My understanding is that the median price of a residential property (in a specific area) should be not more than x3 the median wage in that area. Also, you should not be paying out more than 28% of your gross income on all the expenses associated with your home (mortgage, insurance, local gov taxes – whatever). If this is correct, then residential property prices have to decrease by significant margins. More bad news!!
Brian P
karl deeter ,
negative equity only becomes an issue in three different scenarios: mobility, switching mortgages, and in any situation where there is financial hardship.
In financial hardship negative equity only means you can’t sell the house (for a profit) and move on. Even if you didn’t sell at a loss [broke even], if you lost your job you would have to come up with rent. In many cases negative equity is part of the mix, not the genesis of the problem.
in mobility issues you can rent out your home and rent elsewhere, if you want to switch loans…. ya can’t.

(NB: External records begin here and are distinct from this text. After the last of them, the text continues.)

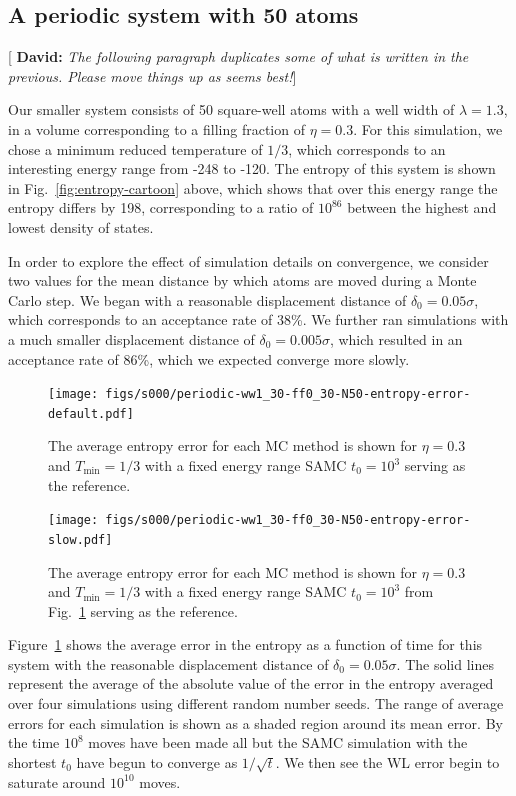 \documentclass[letterpaper,twocolumn,amsmath,amssymb,pre,aps,10pt]{revtex4-1}
\newcommand{\green}[1]{{\bf \color{green} #1}}
\newcommand{\davidsays}[1]{{\color{red} [\green{David:} \emph{#1}]}}
\begin{document}
\subsection{A periodic system with 50 atoms}

\davidsays{The following paragraph duplicates some of what is written
  in the previous.  Please move things up as seems best!}

Our smaller system consists of 50 square-well atoms with a well width
of $\lambda=1.3$, in a volume corresponding to a filling fraction of
$\eta=0.3$.  For this simulation, we chose a minimum reduced
temperature of $1/3$, which corresponds to an interesting energy range
from -248 to -120.  The entropy of this system is shown in
Fig.~\ref{fig:entropy-cartoon} above, which shows that over this
energy range the entropy differs by 198, corresponding to a ratio of
$10^{86}$ between the highest and lowest density of states.

In order to explore the effect of simulation details on convergence,
we consider two values for the mean distance by which atoms are moved
during a Monte Carlo step.  We began with a reasonable displacement
distance of $\delta_0 = 0.05\sigma$, which corresponds to an
acceptance rate of 38\%.  We further ran simulations with a much
smaller displacement distance of $\delta_0 = 0.005\sigma$, which
resulted in an acceptance rate of 86\%, which we expected converge
more slowly.

\begin{figure}
  \texttt{[image: figs/s000/periodic-ww1\_30-ff0\_30-N50-entropy-error-default.pdf]}
  \caption{The average entropy error for each MC method is shown for $\eta = 0.3$ and $T_{\min} = 1/3$ with
  a fixed energy range SAMC $t_0 = 10^3$ serving as the reference.}\label{fig:N50-ff0.3-avg-error}
\end{figure}
\begin{figure}
  \texttt{[image: figs/s000/periodic-ww1\_30-ff0\_30-N50-entropy-error-slow.pdf]}
  \caption{The average entropy error for each MC method is shown for $\eta = 0.3$ and $T_{\min} = 1/3$ with
  a fixed energy range SAMC $t_0 = 10^3$ from Fig.~\ref{fig:N50-ff0.3-avg-error}
  serving as the reference.}\label{fig:N50-ff0.3-avg-error-slow}
\end{figure}

Figure~\ref{fig:N50-ff0.3-avg-error} shows the average error in the
entropy as a function of time for this system with the reasonable
displacement distance of $\delta_0 = 0.05\sigma$.  The solid lines
represent the average of the absolute value of the error in the
entropy averaged over four simulations using different random number
seeds.  The range of average errors for each simulation is shown as a
shaded region around its mean error.  By the time $10^8$ moves have
been made all but the SAMC simulation with the shortest $t_0$ have
begun to converge as $1/\sqrt{t}$.  We then see the WL error begin to
saturate around $10^{10}$ moves.
\end{document}
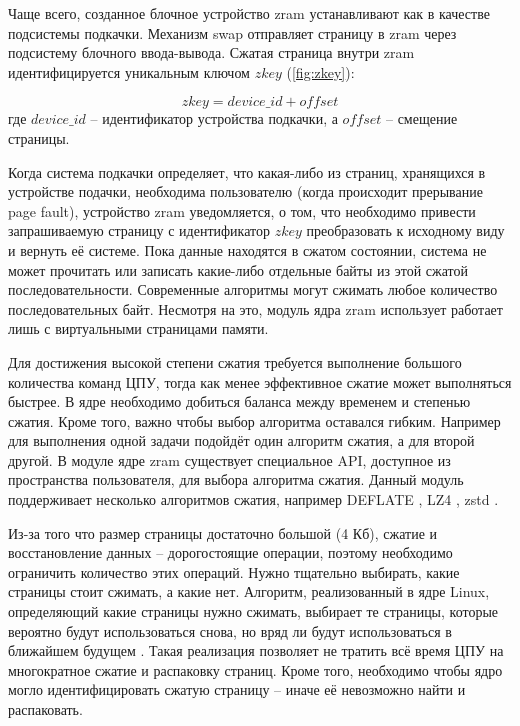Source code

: Чаще всего, созданное блочное устройство zram устанавливают как в качестве подсистемы подкачки. Механизм swap отправляет страницу в zram через подсистему блочного ввода-вывода. Сжатая страница внутри zram идентифицируется уникальным ключом $zkey$ (\ref{fig:zkey}):

\begin{equation}\label{fig:zkey}
	zkey = device\_id + offset
\end{equation}
где $device\_id$ -- идентификатор устройства подкачки, а $offset$ -- смещение страницы.

Когда система подкачки определяет, что какая-либо из страниц, хранящихся в устройстве подачки, необходима пользователю (когда происходит прерывание page fault), устройство zram уведомляется, о том, что необходимо привести запрашиваемую страницу с идентификатор $zkey$ преобразовать к исходному виду и вернуть её системе. Пока данные находятся в сжатом состоянии, система не может прочитать или записать какие-либо отдельные байты из этой сжатой последовательности. Современные алгоритмы могут сжимать любое количество последовательных байт. Несмотря на это, модуль ядра zram использует работает лишь с виртуальными страницами памяти.

Для достижения высокой степени сжатия требуется выполнение большого количества команд ЦПУ, тогда как менее эффективное сжатие может выполняться быстрее. В ядре необходимо добиться баланса между временем и степенью сжатия. Кроме того, важно чтобы выбор алгоритма оставался гибким. Например для выполнения одной задачи подойдёт один алгоритм сжатия, а для второй другой. В модуле ядре zram существует специальное API, доступное из пространства пользователя, для выбора алгоритма сжатия. Данный модуль поддерживает несколько алгоритмов сжатия, например DEFLATE \cite{deflate}, LZ4 \cite{lz4}, zstd \cite{zstd}. 

Из-за того что размер страницы достаточно большой (4 Кб), сжатие и восстановление данных -- дорогостоящие операции, поэтому необходимо ограничить количество этих операций. Нужно тщательно выбирать, какие страницы стоит сжимать, а какие нет. Алгоритм, реализованный в ядре Linux, определяющий какие страницы нужно сжимать, выбирает те страницы, которые вероятно будут использоваться снова, но вряд ли будут использоваться в ближайшем будущем \cite{in-kernel-memory-compression}. Такая реализация позволяет не тратить всё время ЦПУ на многократное сжатие и распаковку страниц. Кроме того, необходимо чтобы ядро могло идентифицировать сжатую страницу -- иначе её невозможно найти и распаковать.

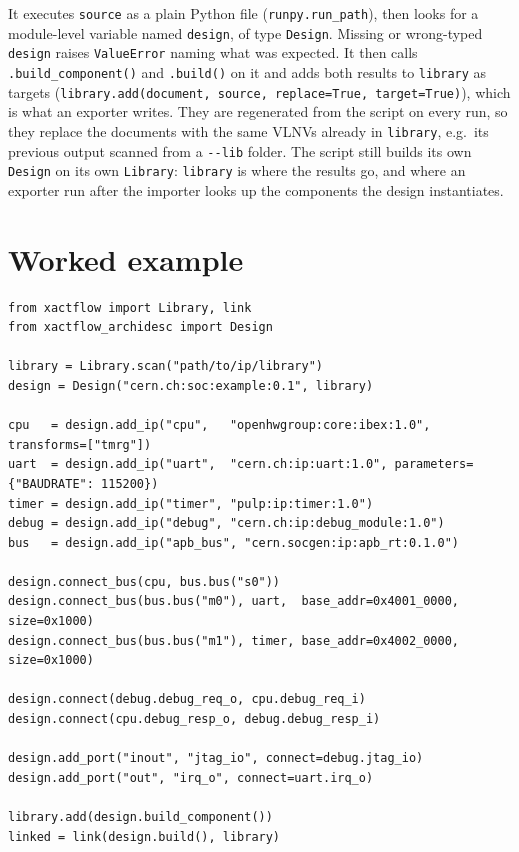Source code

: \documentclass[11pt]{article}
\newcommand{\code}[1]{\texttt{#1}}
\begin{document}
It executes \code{source} as a plain Python file (\code{runpy.run\_path}), then looks for
a module-level variable named \code{design}, of type \code{Design}. Missing or
wrong-typed \code{design} raises \code{ValueError} naming what was expected. It then
calls \code{.build\_component()} and \code{.build()} on it and adds both results to
\code{library} as targets (\code{library.add(document, source, replace=True,
target=True)}), which is what an exporter writes. They are regenerated from the script on
every run, so they replace the documents with the same VLNVs already in \code{library},
e.g.\ its previous output scanned from a \code{-{}-lib} folder. The script still builds
its own \code{Design} on its own \code{Library}: \code{library} is where the results go,
and where an exporter run after the importer looks up the components the design
instantiates.

\section{Worked example}

\begin{lstlisting}[style=pyblock, caption={A complete design description, linked in the same script.}]
from xactflow import Library, link
from xactflow_archidesc import Design

library = Library.scan("path/to/ip/library")
design = Design("cern.ch:soc:example:0.1", library)

cpu   = design.add_ip("cpu",   "openhwgroup:core:ibex:1.0", transforms=["tmrg"])
uart  = design.add_ip("uart",  "cern.ch:ip:uart:1.0", parameters={"BAUDRATE": 115200})
timer = design.add_ip("timer", "pulp:ip:timer:1.0")
debug = design.add_ip("debug", "cern.ch:ip:debug_module:1.0")
bus   = design.add_ip("apb_bus", "cern.socgen:ip:apb_rt:0.1.0")

design.connect_bus(cpu, bus.bus("s0"))
design.connect_bus(bus.bus("m0"), uart,  base_addr=0x4001_0000, size=0x1000)
design.connect_bus(bus.bus("m1"), timer, base_addr=0x4002_0000, size=0x1000)

design.connect(debug.debug_req_o, cpu.debug_req_i)
design.connect(cpu.debug_resp_o, debug.debug_resp_i)

design.add_port("inout", "jtag_io", connect=debug.jtag_io)
design.add_port("out", "irq_o", connect=uart.irq_o)

library.add(design.build_component())
linked = link(design.build(), library)
\end{lstlisting}
\end{document}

any other situations applicable?
les ,
Ireland in reality will be hit with a wave of repossessions as has occurred in USA. These repossessed properties will simply be sold off cheaply at loan value or below to reduce lenders exposure.Deflation will inevitably take a firm grip. Hold tight this is going to be a very very rough ride!!!
Luis Dyer ,
Although a belated comment, I agree with Ronan–negative equity is not a problem if borrowers have stable income. In those cases, unless the borrower must move and leave the house, market losses will not materialize.
Said that, we must recognize that a household without stable income is a problem regardless he/she has negative equity, so the discussion should focus on the borrowers’ capacity to pay his/her debts (debt service to income) as equity position on a house is more related to incentives to repay a mortgage loan.